Che ci fa un tulipano in Cecenia?

Sembra l’inizio di una barzelletta. Di quelle classiche, tanto che non fanno più ridere, al massimo sorridere. Che ci fa un tulipano in Cecenia? L’allenatore. Il Terek Grozny, squadra della capitale, avrà in panchina nientepopòdimenoche l’olandese Ruud Gullit. Quello che nel Milan venne soprannominato ‘il Tulipano Nero’, ottima sintesi tra le sue origini olandesi e il colore della pelle.

La Stampa di oggi ha riportato la curiosa notizia. Curiosa quantomeno dal punto di vista sportivo, visto che il Terek Grozny non è certo un club prestigioso.  La carriera di Gullit da allenatore non ha, fino ad ora, ricalcato quella da giocatore. Nel Milan vine tutto, poi lui e il connazionale Frank Rijkaard fanno le valigie. Le malelingue dicono che sia stato il mitico capitano Franco Baresi a volerne le partenze, visto che nel frattempo gli è nato un figlio mulatto e la moglie è bianca come una mozzarella di bufala. Per non sbagliare, Baresi li fa sbattere fuori entrambi. Gullit finisce la carriera nel 1998 al Chelsea, in Inghilterra. Nello stesso club intraprende quella di allenatore. Poi va più a nord, a Newcastle.  Dura un anno e torna a casa: nazionale olandese under 19, vice allenatore della nazionale maggiore, Feyenoord (club di Rotterdam, da sempre acerrimo rivale del mitico Ajax). Nessuno però è profeta in patria, così Gullit scopre l’America. Il calcio made in Usa cerca notorietà, in un Paese dove gli sport celebri sono altri, grazie agli ingaggi milionari di nomi importanti dall’Europa e dal Sud America (come avevano fatto negli anni Settanta Pelè e Chinaglia). Trova lavoro – e tanti soldi – nel Los Angeles Galaxy, club che ancora oggi ha sotto contratto David Beckham.
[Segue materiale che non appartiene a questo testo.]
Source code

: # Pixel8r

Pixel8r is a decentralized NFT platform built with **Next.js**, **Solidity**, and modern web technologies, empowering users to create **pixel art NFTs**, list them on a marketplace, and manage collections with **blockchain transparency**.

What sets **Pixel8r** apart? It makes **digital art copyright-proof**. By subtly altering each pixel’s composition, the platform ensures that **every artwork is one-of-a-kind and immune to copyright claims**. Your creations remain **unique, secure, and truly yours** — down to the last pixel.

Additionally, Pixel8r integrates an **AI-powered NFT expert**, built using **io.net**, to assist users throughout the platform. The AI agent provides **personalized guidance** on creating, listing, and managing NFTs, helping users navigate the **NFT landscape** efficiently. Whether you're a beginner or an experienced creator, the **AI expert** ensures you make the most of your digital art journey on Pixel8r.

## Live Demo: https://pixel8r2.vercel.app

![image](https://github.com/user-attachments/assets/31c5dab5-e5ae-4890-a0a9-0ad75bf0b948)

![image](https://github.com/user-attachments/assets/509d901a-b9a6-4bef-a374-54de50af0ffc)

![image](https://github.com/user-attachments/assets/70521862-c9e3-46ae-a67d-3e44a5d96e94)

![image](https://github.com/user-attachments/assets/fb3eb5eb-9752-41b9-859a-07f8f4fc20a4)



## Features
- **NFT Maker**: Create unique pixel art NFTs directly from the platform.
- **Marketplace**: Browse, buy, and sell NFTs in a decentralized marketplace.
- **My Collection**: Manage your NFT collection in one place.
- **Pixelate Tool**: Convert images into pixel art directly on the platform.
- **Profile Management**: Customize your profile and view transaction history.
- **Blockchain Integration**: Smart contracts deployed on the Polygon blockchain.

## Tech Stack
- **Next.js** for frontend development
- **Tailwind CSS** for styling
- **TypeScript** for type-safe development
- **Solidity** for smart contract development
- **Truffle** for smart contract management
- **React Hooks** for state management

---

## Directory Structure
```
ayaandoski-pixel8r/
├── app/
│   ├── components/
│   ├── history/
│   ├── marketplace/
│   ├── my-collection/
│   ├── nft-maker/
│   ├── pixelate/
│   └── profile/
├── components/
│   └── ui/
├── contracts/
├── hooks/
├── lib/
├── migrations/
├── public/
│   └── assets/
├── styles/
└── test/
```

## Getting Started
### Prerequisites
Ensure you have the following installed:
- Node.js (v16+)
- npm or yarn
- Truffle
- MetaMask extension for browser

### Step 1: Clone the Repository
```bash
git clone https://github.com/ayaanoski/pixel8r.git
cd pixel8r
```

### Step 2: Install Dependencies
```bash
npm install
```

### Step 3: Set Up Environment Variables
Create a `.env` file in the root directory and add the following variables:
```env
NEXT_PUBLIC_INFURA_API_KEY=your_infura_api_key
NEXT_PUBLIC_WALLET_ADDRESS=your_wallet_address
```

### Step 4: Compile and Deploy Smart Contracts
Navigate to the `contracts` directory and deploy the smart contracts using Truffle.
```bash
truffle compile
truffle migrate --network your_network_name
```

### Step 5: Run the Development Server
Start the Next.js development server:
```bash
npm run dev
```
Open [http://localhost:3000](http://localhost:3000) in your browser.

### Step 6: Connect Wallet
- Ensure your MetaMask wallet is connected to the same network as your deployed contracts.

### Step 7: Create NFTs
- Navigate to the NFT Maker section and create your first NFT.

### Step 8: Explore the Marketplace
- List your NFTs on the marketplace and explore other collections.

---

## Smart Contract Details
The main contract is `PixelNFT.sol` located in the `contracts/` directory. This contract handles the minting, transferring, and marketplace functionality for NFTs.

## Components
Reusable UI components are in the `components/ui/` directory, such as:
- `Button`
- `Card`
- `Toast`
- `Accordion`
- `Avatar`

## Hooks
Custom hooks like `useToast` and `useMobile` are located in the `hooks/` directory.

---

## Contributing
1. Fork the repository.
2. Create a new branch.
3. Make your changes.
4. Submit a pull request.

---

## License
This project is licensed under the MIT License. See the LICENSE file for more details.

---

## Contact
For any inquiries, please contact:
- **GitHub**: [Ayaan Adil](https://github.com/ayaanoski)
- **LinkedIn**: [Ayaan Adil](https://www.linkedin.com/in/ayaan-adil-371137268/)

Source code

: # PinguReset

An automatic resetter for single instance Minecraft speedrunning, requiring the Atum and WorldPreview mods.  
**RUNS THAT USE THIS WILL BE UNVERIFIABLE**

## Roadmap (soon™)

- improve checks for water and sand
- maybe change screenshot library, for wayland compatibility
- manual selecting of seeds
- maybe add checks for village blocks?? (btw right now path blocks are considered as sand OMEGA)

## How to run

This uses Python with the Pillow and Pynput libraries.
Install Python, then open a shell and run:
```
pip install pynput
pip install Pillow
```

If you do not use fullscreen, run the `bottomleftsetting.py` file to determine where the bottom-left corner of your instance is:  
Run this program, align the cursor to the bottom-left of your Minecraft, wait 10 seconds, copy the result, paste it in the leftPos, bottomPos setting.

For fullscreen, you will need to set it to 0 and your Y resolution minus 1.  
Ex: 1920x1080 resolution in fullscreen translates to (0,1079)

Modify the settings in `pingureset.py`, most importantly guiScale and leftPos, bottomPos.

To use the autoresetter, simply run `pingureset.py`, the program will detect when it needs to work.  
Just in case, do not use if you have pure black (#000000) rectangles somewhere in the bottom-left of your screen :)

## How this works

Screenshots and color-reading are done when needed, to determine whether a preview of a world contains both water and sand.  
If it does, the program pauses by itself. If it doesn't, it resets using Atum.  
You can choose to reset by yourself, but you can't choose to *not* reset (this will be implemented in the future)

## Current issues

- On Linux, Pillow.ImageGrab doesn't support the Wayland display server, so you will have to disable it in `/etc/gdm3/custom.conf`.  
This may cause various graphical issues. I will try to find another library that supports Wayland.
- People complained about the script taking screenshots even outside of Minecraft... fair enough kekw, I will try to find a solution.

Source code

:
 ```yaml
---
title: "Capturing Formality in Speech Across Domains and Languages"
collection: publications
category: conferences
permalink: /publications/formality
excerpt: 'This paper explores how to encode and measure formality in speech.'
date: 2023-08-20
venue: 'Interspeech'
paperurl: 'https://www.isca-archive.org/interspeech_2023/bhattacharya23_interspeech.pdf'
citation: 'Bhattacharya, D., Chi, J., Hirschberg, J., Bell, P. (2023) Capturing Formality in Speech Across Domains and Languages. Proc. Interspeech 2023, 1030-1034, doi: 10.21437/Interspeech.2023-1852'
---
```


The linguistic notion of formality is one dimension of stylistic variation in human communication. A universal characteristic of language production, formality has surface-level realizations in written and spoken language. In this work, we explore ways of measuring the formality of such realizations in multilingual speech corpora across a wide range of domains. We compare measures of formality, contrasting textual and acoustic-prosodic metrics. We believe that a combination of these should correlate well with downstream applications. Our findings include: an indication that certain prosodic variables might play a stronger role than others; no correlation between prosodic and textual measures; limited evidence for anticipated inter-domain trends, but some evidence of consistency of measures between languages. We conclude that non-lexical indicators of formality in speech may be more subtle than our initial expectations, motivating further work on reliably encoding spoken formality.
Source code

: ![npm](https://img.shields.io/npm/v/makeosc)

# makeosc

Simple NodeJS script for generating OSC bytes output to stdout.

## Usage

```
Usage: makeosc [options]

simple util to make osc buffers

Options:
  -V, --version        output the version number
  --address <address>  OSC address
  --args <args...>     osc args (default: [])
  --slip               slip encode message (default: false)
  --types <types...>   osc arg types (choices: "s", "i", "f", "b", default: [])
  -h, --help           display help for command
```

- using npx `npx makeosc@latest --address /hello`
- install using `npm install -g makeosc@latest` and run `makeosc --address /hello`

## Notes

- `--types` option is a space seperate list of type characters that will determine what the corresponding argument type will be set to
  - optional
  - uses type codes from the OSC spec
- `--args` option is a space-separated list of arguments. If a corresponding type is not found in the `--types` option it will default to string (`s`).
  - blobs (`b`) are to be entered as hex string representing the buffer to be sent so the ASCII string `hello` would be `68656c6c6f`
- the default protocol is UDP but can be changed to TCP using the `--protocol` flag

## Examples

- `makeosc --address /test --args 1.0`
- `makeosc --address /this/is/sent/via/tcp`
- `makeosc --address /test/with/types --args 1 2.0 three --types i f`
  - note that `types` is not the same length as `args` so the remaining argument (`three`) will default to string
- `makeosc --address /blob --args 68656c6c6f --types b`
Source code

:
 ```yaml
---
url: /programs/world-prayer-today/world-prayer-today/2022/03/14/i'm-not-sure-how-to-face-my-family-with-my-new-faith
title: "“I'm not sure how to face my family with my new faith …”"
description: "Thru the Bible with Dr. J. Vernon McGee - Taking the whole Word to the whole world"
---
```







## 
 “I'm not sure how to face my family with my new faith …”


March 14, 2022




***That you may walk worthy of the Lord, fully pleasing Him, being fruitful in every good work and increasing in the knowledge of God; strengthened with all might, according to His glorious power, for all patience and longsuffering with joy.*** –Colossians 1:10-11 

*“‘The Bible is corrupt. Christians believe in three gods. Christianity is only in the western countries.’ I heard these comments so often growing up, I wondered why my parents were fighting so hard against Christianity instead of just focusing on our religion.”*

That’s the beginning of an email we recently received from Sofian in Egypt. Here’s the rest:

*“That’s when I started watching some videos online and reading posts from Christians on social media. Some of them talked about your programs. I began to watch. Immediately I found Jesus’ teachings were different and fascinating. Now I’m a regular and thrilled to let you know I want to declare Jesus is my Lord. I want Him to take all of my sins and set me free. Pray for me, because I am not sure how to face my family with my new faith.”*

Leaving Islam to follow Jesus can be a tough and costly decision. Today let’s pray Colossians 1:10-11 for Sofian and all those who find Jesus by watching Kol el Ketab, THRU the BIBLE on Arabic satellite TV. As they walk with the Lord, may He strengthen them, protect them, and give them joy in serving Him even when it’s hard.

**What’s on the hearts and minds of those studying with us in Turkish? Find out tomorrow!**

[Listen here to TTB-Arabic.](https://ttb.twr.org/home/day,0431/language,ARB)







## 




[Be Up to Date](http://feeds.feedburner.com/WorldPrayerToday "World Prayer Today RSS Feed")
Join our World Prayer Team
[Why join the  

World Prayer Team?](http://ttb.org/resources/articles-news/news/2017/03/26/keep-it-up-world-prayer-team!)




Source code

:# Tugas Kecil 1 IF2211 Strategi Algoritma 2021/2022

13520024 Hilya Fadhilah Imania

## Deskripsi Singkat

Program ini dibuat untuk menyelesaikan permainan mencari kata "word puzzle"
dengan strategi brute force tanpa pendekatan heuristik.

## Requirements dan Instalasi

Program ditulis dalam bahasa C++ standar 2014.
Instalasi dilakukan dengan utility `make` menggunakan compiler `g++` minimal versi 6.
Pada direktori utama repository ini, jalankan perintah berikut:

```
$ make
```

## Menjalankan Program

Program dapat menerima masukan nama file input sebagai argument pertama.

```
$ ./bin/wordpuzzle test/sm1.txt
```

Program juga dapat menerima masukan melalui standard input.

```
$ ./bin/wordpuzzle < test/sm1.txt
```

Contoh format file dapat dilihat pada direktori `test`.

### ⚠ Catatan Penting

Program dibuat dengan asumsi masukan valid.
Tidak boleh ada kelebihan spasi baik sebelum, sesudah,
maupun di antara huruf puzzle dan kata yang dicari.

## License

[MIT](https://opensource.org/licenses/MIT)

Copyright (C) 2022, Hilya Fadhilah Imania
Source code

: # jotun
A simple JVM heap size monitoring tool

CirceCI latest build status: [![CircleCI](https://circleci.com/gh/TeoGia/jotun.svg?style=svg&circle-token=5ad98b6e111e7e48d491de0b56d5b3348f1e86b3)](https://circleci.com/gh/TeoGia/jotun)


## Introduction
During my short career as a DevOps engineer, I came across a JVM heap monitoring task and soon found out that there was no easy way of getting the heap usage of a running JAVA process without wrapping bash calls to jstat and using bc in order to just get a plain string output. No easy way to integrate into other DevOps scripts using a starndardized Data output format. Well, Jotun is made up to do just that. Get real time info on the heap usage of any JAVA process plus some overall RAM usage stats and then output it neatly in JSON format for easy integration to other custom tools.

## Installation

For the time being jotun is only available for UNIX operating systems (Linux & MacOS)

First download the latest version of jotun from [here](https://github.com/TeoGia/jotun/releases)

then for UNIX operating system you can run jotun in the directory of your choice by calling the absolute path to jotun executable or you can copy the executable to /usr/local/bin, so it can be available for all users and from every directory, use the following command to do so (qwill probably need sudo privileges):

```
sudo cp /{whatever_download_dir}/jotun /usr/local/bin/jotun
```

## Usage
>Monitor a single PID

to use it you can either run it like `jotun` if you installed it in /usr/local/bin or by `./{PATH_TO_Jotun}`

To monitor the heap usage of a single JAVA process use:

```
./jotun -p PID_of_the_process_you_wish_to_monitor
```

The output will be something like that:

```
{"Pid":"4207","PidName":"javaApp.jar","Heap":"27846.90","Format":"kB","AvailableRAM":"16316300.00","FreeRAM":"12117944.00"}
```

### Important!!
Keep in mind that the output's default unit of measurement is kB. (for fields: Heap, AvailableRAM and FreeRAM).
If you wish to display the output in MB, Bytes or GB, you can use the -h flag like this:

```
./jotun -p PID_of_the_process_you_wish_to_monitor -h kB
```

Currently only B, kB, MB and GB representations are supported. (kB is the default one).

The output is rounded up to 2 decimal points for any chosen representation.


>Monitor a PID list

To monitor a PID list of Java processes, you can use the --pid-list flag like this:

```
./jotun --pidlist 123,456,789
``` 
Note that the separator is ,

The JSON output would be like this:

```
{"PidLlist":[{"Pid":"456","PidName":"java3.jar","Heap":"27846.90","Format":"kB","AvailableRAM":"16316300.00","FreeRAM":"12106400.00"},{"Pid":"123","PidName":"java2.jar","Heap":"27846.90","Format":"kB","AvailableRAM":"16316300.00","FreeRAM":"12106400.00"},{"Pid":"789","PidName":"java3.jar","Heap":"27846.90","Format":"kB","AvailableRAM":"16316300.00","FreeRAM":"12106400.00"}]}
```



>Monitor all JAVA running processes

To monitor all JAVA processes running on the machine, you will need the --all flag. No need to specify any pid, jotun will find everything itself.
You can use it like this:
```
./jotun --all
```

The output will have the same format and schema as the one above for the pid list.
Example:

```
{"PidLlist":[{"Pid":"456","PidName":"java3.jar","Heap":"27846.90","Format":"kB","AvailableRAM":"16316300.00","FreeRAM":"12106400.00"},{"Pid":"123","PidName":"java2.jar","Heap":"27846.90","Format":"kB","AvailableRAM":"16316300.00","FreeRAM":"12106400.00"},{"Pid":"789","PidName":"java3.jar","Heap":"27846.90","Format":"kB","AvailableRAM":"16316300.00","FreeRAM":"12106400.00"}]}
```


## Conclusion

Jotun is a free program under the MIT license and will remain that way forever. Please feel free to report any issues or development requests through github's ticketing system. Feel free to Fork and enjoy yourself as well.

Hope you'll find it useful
Da Malibu a una regione martoriata dagli scontri tra filo-russi (al governo) e indipendentisti.  Potere del calcio? No. Dei soldi, che domande. E pazienza se il presidente del Terek è Ramzan Kadyrov, leader paramilitare ceceno ed attuale primo ministro. Amico di Putin, spesso accusato dalla stampa di brutalità ed uso e abuso di torture e altre amenità. L’associazione tedesca per i diritti umani Associazione per i Popoli Minacciati (GfbV) ha affermato che fino al 70% di tutti gli assassinii, stupri, rapimenti e casi di tortura in Cecenia sono stati commessi dall’esercito privato comandato da Ramzan, la forza di sicurezza interna conosciuta come Kadyrovtsy, composta da 3000 uomini.

Chissà se il buon Ruud, che ha persino rinunciato all’Isola dei Famosi per il Terek, si sarà chiesto se Kadyrov è un mangia-allenatori o no.